The Internet Watch Foundation (IWF) has joined 108 other civil society organisations in calling on EU leaders to urgently pass strong legislation to tackle the growing crisis of online child sexual abuse.
In a joint open letter to European decision-makers, signatories from across Europe and beyond urge policymakers to put children’s online safety first and advance an ambitious Child Sexual Abuse Regulation (CSAR). The letter warns that continued political deadlock and a lack of ambition risks squandering the opportunity to protect children online in the EU.
After nearly four years of debate on the CSAR, the situation for children has deteriorated sharply. Reports of grooming, sexually coerced extortion, and AI-generated child sexual abuse material have risen dramatically, intensifying concerns that current laws are failing to protect children or prevent repeated victimisation.

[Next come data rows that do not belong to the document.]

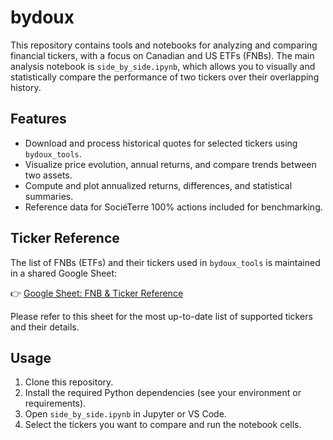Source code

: # bydoux

This repository contains tools and notebooks for analyzing and comparing financial tickers, with a focus on Canadian and US ETFs (FNBs). The main analysis notebook is `side_by_side.ipynb`, which allows you to visually and statistically compare the performance of two tickers over their overlapping history.

## Features

- Download and process historical quotes for selected tickers using `bydoux_tools`.
- Visualize price evolution, annual returns, and compare trends between two assets.
- Compute and plot annualized returns, differences, and statistical summaries.
- Reference data for SociéTerre 100% actions included for benchmarking.

## Ticker Reference

The list of FNBs (ETFs) and their tickers used in `bydoux_tools` is maintained in a shared Google Sheet:

👉 [Google Sheet: FNB & Ticker Reference](https://docs.google.com/spreadsheets/d/1bx3oBEFAmksB6no7_DV7AP_qM9zQ5iHUepc9wcPjXO8/edit?gid=0#gid=0)

Please refer to this sheet for the most up-to-date list of supported tickers and their details.

## Usage

1. Clone this repository.
2. Install the required Python dependencies (see your environment or requirements).
3. Open `side_by_side.ipynb` in Jupyter or VS Code.
4. Select the tickers you want to compare and run the notebook cells.

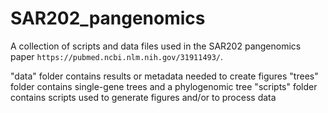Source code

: # SAR202_pangenomics

A collection of scripts and data files used in the SAR202 pangenomics paper `https://pubmed.ncbi.nlm.nih.gov/31911493/`.

"data" folder contains results or metadata needed to create figures
"trees" folder contains single-gene trees and a phylogenomic tree
"scripts" folder contains scripts used to generate figures and/or to process data
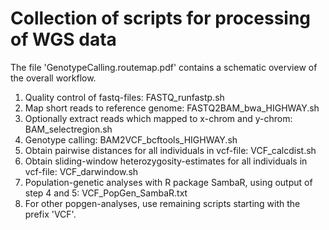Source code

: # Collection  of scripts for processing of WGS data
The file 'GenotypeCalling.routemap.pdf' contains a schematic overview of the overall workflow.

1. Quality control of fastq-files: FASTQ_runfastp.sh
2. Map short reads to reference genome: FASTQ2BAM_bwa_HIGHWAY.sh
3. Optionally extract reads which mapped to x-chrom and y-chrom: BAM_selectregion.sh
4. Genotype calling: BAM2VCF_bcftools_HIGHWAY.sh
5. Obtain pairwise distances for all individuals in vcf-file: VCF_calcdist.sh
6. Obtain sliding-window heterozygosity-estimates for all individuals in vcf-file: VCF_darwindow.sh
7. Population-genetic analyses with R package SambaR, using output of step 4 and 5: VCF_PopGen_SambaR.txt
8. For other popgen-analyses, use remaining scripts starting with the prefix 'VCF'.
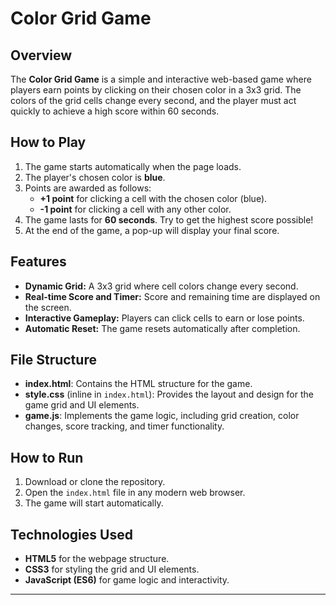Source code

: # Color Grid Game

## Overview

The **Color Grid Game** is a simple and interactive web-based game where players earn points by clicking on their chosen color in a 3x3 grid. The colors of the grid cells change every second, and the player must act quickly to achieve a high score within 60 seconds.


## How to Play

1. The game starts automatically when the page loads.
2. The player's chosen color is **blue**.
3. Points are awarded as follows:
   - **+1 point** for clicking a cell with the chosen color (blue).
   - **-1 point** for clicking a cell with any other color.
4. The game lasts for **60 seconds**. Try to get the highest score possible!
5. At the end of the game, a pop-up will display your final score.


## Features

- **Dynamic Grid:** A 3x3 grid where cell colors change every second.
- **Real-time Score and Timer:** Score and remaining time are displayed on the screen.
- **Interactive Gameplay:** Players can click cells to earn or lose points.
- **Automatic Reset:** The game resets automatically after completion.


## File Structure

- **index.html**: Contains the HTML structure for the game.
- **style.css** (inline in `index.html`): Provides the layout and design for the game grid and UI elements.
- **game.js**: Implements the game logic, including grid creation, color changes, score tracking, and timer functionality.


## How to Run

1. Download or clone the repository.
2. Open the `index.html` file in any modern web browser.
3. The game will start automatically.


## Technologies Used

- **HTML5** for the webpage structure.
- **CSS3** for styling the grid and UI elements.
- **JavaScript (ES6)** for game logic and interactivity.
 
---

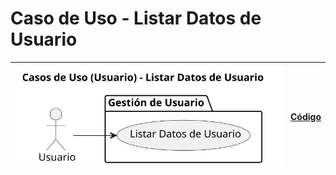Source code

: # Caso de Uso - Listar Datos de Usuario

| ![Diagrama de Clases](/casos_de_uso/imagenes/usuario/Listar_datos_usuario.svg) |[Código](/casos_de_uso/diagramas_casos_de_uso/usuario/listar_datos_usuario/listar_datos_usuario1.puml)|
|--------------------------------------------------------------------------------|---|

The open letter stresses that without robust, binding legislation, imagery of child sexual abuse will continue to circulate indefinitely online, causing lasting harm to victims and allowing perpetrators to operate with impunity.
There is strong public backing for decisive action: more than three in five parents believe politicians and technology companies are not doing enough to protect children online, while four in five EU citizens support requiring online service providers to detect, report and remove child sexual abuse material. Recent polling by the IWF showed that nearly nine in ten adults across Germany, Italy and Poland think their governments should back proposed EU child sexual abuse legislation that seeks to protect children online and ensure that tech companies can detect for images and videos of child sexual abuse on their websites and platforms.
Signatories on the letter express deep concern that efforts to safeguard children have been undermined by misinformation about the technologies involved, alongside a refusal to confront the scale and severity of online sexual exploitation. Privacy and child protection are not mutually exclusive, and children have a fundamental right not to have their abuse recorded, shared, and viewed repeatedly online. At the same time, all users have the right not to encounter traumatic and degrading content depicting the sexual abuse of children.
As one of the world’s leading organisations combating online child sexual abuse, the IWF is urging EU leaders to seize this critical moment to establish Europe as a global champion for children’s online safety. The open letter calls for an effective, comprehensive and ambitious CSAR that reflects both the urgency of the crisis and Europe’s responsibility to lead by example.
IWF CEO Kerry Smith said: “The Regulation is an essential step towards ensuring stronger and more consistent protection for children across the European Union. Coordinated action is essential to end the child sexual abuse crisis and protect children from further harm.
“Children deserve laws that prioritise their safety and this letter seeks to keep their rights at the heart of the debate.”